→ **Brief**:
One range is to be output from the listing below, exactly as written: the line with "line being a header." to the line with "Patterns with TypeScript", both kept.

-- Data shown follows --

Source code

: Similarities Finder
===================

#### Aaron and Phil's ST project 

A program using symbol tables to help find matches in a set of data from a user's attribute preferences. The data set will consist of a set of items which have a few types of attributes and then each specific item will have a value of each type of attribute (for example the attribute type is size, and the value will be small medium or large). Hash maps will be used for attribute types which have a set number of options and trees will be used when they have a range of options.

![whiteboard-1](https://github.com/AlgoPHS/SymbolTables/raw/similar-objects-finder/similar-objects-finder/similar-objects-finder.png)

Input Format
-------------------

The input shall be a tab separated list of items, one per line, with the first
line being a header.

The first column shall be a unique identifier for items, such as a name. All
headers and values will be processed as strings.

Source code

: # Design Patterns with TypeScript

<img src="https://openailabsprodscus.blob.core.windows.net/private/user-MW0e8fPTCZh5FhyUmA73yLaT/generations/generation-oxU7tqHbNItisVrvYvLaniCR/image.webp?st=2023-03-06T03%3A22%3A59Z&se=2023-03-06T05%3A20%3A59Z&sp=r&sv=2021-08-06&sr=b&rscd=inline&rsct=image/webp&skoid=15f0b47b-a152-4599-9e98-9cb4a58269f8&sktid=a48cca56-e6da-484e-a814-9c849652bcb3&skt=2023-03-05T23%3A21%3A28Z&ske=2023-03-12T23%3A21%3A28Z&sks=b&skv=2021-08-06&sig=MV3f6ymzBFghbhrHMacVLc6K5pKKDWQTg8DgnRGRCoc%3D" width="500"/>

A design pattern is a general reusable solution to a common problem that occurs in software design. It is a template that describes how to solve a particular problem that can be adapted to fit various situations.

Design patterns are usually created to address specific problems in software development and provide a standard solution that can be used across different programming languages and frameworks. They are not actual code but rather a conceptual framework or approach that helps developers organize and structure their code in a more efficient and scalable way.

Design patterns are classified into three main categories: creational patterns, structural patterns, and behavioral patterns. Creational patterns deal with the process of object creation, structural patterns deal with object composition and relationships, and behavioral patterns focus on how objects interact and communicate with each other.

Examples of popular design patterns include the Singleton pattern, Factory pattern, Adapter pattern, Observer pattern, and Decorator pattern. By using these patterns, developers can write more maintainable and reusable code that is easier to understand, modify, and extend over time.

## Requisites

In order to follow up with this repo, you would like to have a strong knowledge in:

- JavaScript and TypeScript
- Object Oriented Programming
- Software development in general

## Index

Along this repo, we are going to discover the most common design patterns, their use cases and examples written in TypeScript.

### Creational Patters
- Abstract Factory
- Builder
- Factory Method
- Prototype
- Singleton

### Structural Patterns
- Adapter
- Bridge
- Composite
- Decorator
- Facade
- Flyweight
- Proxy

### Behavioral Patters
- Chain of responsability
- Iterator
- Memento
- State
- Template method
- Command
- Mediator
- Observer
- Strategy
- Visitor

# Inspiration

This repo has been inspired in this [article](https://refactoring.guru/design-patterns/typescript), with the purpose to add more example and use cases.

-- Data shown concluded --

→ **Exercise output**:
line being a header.

The first column shall be a unique identifier for items, such as a name. All
headers and values will be processed as strings.

Source code

: # Design Patterns with TypeScript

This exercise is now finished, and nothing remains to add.